The need for an ecosystem
The future of technology and innovation looks set to rely on the collaboration between private and public sectors. With start-ups being the closest we have to that ideal, there is still a need to have both working together.
Annalise Eggiman, CEO of Innosuisse, said that her organisation's mission "is to bring the science sector and the private sector together," which is not always easy, especially because of how "intimidating" science can be. But in the end, this collaboration can be very beneficial for both sides.
"It's an ecosystem that needs to be created to be successful, not just one company," agreed Di Giovanni. "There's product development, and then comes science to validate it."
Is more regulation needed, or just the right kind of regulation?
Euronews polled readers ahead of the debate and 83% of those surveyed said they thought more regulation is needed in order to ensure technology serves the public good.
Smith backed up this result regarding the digital space: "We sometimes can’t control our own behaviour, we need regulation to help us stop our own behaviour becoming harmful to ourselves and others."
However, according to Di Giovanni, too many regulations can sometimes become an obstacle for companies.
"Regulations should create incentives for companies to pursue the public good," said Di Giovanni. "The more you create a way to marry profit and the public good, the more we will see innovation coming through. It’s more a matter of the quality of the regulations."
"It depends on what type of legislation, the legislation should help to create the market conditions for innovation," added Elena Bou.
"Companies that innovate should get some kind of privilege for innovating, also depending on the product they put on the market," Annalise Eggiman said when asked about the taxes surrounding innovation.
"But regarding the innovation process, it’s important that the public sector gives some kind of incentive."
Meet our panel
Annalise Eggimann, CEO, Innosuisse - The Swiss Innovation Agency executive supports Swiss start-ups, promoting science-based innovation for the good of the economy and society in Switzerland.

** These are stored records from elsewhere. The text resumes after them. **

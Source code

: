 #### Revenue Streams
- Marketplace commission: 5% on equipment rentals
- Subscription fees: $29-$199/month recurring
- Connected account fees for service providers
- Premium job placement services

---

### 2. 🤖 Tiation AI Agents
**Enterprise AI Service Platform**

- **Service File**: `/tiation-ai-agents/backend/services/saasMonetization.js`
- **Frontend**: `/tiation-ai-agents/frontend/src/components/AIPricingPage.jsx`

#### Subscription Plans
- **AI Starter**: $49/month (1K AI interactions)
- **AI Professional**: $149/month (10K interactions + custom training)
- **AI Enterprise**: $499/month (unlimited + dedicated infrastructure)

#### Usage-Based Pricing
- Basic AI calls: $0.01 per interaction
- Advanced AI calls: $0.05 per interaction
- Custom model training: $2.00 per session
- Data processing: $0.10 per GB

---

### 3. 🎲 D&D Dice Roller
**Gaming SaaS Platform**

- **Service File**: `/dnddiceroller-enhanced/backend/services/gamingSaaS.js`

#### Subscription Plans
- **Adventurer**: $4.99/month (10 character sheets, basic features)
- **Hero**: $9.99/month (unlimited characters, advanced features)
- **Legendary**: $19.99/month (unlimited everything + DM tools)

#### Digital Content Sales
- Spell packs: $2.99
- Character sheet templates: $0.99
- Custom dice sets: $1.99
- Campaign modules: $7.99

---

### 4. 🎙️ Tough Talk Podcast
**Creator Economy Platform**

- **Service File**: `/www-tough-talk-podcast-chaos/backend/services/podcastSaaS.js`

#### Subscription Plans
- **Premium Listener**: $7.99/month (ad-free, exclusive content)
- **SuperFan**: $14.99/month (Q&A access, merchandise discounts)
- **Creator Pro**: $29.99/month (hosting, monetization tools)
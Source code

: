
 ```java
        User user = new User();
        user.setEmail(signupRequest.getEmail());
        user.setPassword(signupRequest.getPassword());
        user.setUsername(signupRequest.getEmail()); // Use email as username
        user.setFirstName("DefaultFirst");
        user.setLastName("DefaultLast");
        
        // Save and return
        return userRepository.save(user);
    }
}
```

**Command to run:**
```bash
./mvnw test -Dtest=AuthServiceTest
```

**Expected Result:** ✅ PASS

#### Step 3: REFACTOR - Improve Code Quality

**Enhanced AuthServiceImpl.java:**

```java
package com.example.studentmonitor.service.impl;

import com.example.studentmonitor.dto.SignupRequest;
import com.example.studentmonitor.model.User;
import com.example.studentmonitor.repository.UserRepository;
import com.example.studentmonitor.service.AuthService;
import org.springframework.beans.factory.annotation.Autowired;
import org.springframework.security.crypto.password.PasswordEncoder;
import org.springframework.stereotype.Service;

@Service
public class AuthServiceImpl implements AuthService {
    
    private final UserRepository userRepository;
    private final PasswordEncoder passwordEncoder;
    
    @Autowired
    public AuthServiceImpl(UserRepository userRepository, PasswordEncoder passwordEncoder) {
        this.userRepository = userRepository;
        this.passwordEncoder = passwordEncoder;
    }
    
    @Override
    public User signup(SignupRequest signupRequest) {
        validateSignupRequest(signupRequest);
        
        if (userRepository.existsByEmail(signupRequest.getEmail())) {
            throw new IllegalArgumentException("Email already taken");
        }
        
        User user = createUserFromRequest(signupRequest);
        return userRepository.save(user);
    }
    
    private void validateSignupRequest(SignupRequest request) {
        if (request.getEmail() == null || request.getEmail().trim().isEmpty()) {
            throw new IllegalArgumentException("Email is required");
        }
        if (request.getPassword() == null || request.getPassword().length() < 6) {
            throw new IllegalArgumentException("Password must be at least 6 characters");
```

Tommaso Di Giovanni**, Vice President, International Communications, Philip Morris International** - The corporate communications specialist's work focuses on raising global awareness of the opportunity presented by innovation, science and technology to achieve a smoke-free world.
Andrew Smith, Professor of Consumer Behaviour & N/LAB Director, Nottingham University Business School - The academic specialises in consumer behaviour and psychology, with a focus on ethical decision-making.
Elena Bou, Innovation Director, EIT Innoenergy - The researcher, practitioner and professor in innovation founded the European incubator EIT InnoEnergy in 2010. The company has since supported nearly 500 start-ups in the field of sustainable energy, including two unicorns.
Damon Embling,Euronews moderator - Damon is a seasoned broadcast journalist with more than 20 years of professional experience gained in the UK, across Europe and globally. At Euronews, he regularly produces and presents programmes, with a focus on business, travel and tourism, and technology.